Activity: What you should write out is every line from the one containing "This work is (c) by Rachit Agarwal, Inria" to the end of the data, exactly and with nothing else.

Stored data

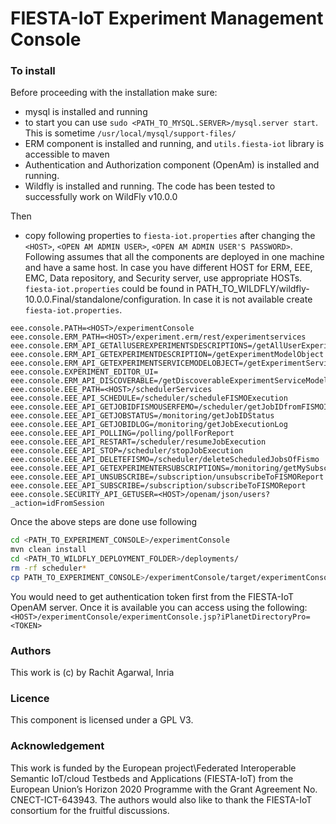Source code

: # FIESTA-IoT Experiment Management Console

### To install

Before proceeding with the installation make sure:
- mysql is installed and running
 - to start you can use `sudo <PATH_TO_MYSQL.SERVER>/mysql.server start`. This is sometime `/usr/local/mysql/support-files/`
-  ERM component is installed and running, and `utils.fiesta-iot` library is accessible to maven
- Authentication and Authorization component (OpenAm) is installed and running.
- Wildfly is installed and running. The code has been tested to successfully work on WildFly v10.0.0

Then 
- copy following properties to `fiesta-iot.properties` after changing the `<HOST>`, `<OPEN AM ADMIN USER>`, `<OPEN AM ADMIN USER'S PASSWORD>`. Following assumes that all the components are deployed in one machine and have a same host. In case you have different HOST for ERM, EEE, EMC, Data repository, and Security server, use appropriate HOSTs. `fiesta-iot.properties` could be found in PATH_TO_WILDFLY/wildfly-10.0.0.Final/standalone/configuration. In case it is not available create `fiesta-iot.properties`.

```
eee.console.PATH=<HOST>/experimentConsole
eee.console.ERM_PATH=<HOST>/experiment.erm/rest/experimentservices
eee.console.ERM_API_GETAllUSEREXPERIMENTSDESCRIPTIONS=/getAllUserExperimentsDescreptions
eee.console.ERM_API_GETEXPERIMENTDESCRIPTION=/getExperimentModelObject
eee.console.ERM_API_GETEXPERIMENTSERVICEMODELOBJECT=/getExperimentServiceModelObject
eee.console.EXPERIMENT_EDITOR_UI=
eee.console.ERM_API_DISCOVERABLE=/getDiscoverableExperimentServiceModelObject
eee.console.EEE_PATH=<HOST>/schedulerServices
eee.console.EEE_API_SCHEDULE=/scheduler/scheduleFISMOExecution
eee.console.EEE_API_GETJOBIDFISMOUSERFEMO=/scheduler/getJobIDfromFISMOIDUserIDandFEMOID
eee.console.EEE_API_GETJOBSTATUS=/monitoring/getJobIDStatus
eee.console.EEE_API_GETJOBIDLOG=/monitoring/getJobExecutionLog
eee.console.EEE_API_POLLING=/polling/pollForReport
eee.console.EEE_API_RESTART=/scheduler/resumeJobExecution
eee.console.EEE_API_STOP=/scheduler/stopJobExecution
eee.console.EEE_API_DELETEFISMO=/scheduler/deleteScheduledJobsOfFismo
eee.console.EEE_API_GETEXPERIMENTERSUBSCRIPTIONS=/monitoring/getMySubscriptionsforExperiment
eee.console.EEE_API_UNSUBSCRIBE=/subscription/unsubscribeToFISMOReport
eee.console.EEE_API_SUBSCRIBE=/subscription/subscribeToFISMOReport
eee.console.SECURITY_API_GETUSER=<HOST>/openam/json/users?_action=idFromSession
```

Once the above steps are done use following
``` sh
cd <PATH_TO_EXPERIMENT_CONSOLE>/experimentConsole
mvn clean install
cd <PATH_TO_WILDFLY_DEPLOYMENT_FOLDER>/deployments/
rm -rf scheduler*
cp PATH_TO_EXPERIMENT_CONSOLE>/experimentConsole/target/experimentConsole.war <PATH_TO_WILDFLY_DEPLOYMENT_FOLDER>/deployments/
```

You would need to get authentication token first from the FIESTA-IoT OpenAM server. Once it is available you can access using the following:
`<HOST>/experimentConsole/experimentConsole.jsp?iPlanetDirectoryPro=<TOKEN>`

### Authors

This work is (c) by Rachit Agarwal, Inria

### Licence

This component is licensed under a GPL V3.

### Acknowledgement

This work is funded by the European project\Federated Interoperable Semantic IoT/cloud Testbeds and Applications (FIESTA-IoT) from the European Union’s Horizon 2020 Programme with the Grant Agreement No. CNECT-ICT-643943. The authors would also like to thank the FIESTA-IoT consortium for the fruitful discussions.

Answer to this task:
This work is (c) by Rachit Agarwal, Inria

### Licence

This component is licensed under a GPL V3.

### Acknowledgement

This work is funded by the European project\Federated Interoperable Semantic IoT/cloud Testbeds and Applications (FIESTA-IoT) from the European Union’s Horizon 2020 Programme with the Grant Agreement No. CNECT-ICT-643943. The authors would also like to thank the FIESTA-IoT consortium for the fruitful discussions.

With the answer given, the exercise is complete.